● Task data:
*** Block opens ***

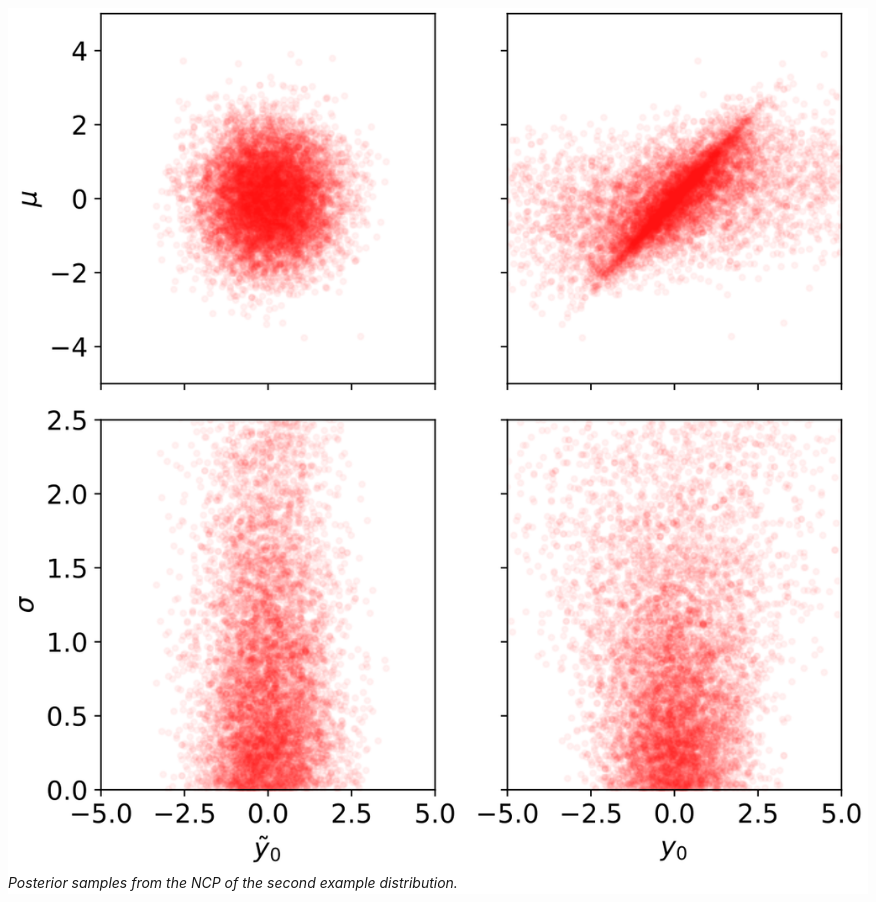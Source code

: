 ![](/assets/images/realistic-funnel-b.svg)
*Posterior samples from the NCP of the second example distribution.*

*** Block closes ***
*** Block opens ***

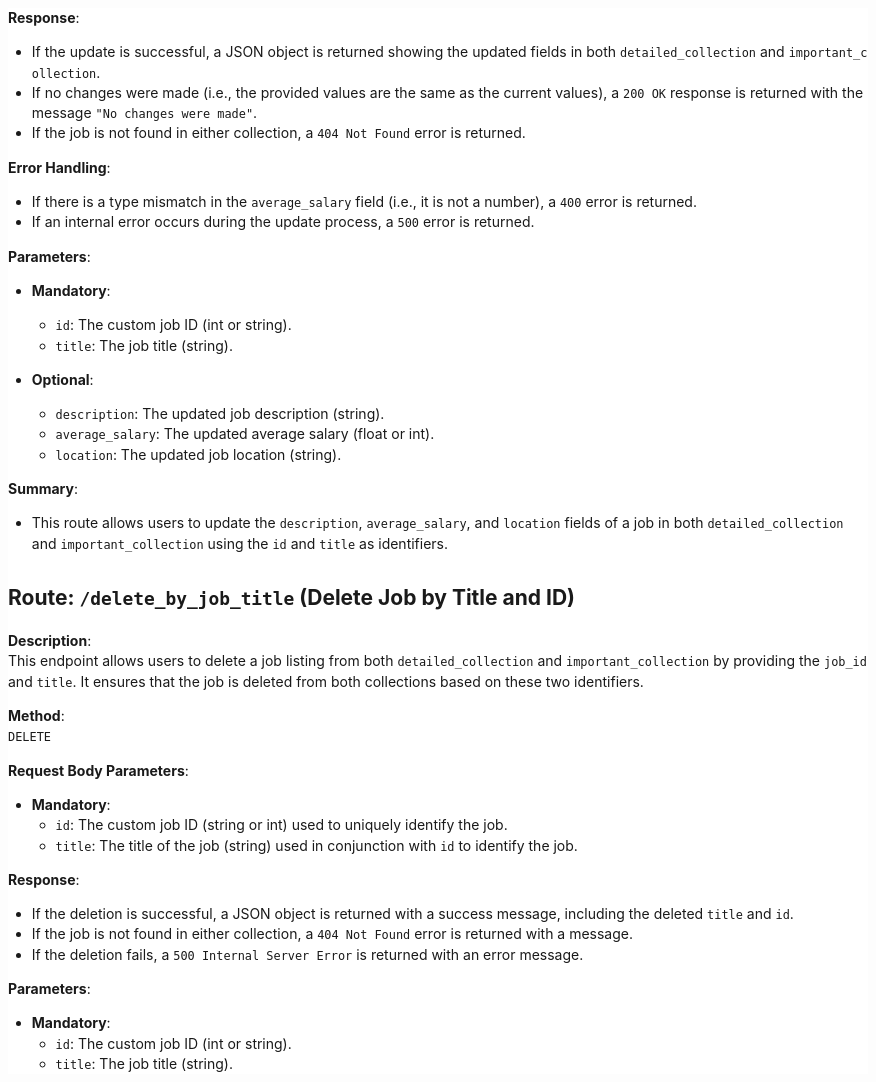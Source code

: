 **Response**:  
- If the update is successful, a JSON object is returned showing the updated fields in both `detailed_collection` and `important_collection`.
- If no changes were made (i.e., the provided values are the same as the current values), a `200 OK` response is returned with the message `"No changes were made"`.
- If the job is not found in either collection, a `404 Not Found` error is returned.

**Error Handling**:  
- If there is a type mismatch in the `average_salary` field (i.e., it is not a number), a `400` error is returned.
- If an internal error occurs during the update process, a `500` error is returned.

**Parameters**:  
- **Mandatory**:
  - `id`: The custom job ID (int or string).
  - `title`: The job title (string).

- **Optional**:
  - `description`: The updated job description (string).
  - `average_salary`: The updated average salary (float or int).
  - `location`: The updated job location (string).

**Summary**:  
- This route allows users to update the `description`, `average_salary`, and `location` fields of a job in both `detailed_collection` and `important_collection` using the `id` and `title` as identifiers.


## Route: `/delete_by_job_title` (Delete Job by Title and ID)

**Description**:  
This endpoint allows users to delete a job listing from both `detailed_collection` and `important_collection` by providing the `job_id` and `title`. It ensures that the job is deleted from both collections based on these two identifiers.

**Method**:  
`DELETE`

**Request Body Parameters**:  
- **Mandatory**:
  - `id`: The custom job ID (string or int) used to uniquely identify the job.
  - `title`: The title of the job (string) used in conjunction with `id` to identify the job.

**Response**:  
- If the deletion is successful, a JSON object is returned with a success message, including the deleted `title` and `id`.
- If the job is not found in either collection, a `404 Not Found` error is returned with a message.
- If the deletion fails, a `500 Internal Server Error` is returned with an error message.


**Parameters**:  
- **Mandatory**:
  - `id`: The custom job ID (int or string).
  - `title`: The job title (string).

*** Block closes ***

● Required action: Which lines of the records above contain the word "both"? Show each of them.

● Final answer:
- If the update is successful, a JSON object is returned showing the updated fields in both `detailed_collection` and `important_collection`.
- This route allows users to update the `description`, `average_salary`, and `location` fields of a job in both `detailed_collection` and `important_collection` using the `id` and `title` as identifiers.
This endpoint allows users to delete a job listing from both `detailed_collection` and `important_collection` by providing the `job_id` and `title`. It ensures that the job is deleted from both collections based on these two identifiers.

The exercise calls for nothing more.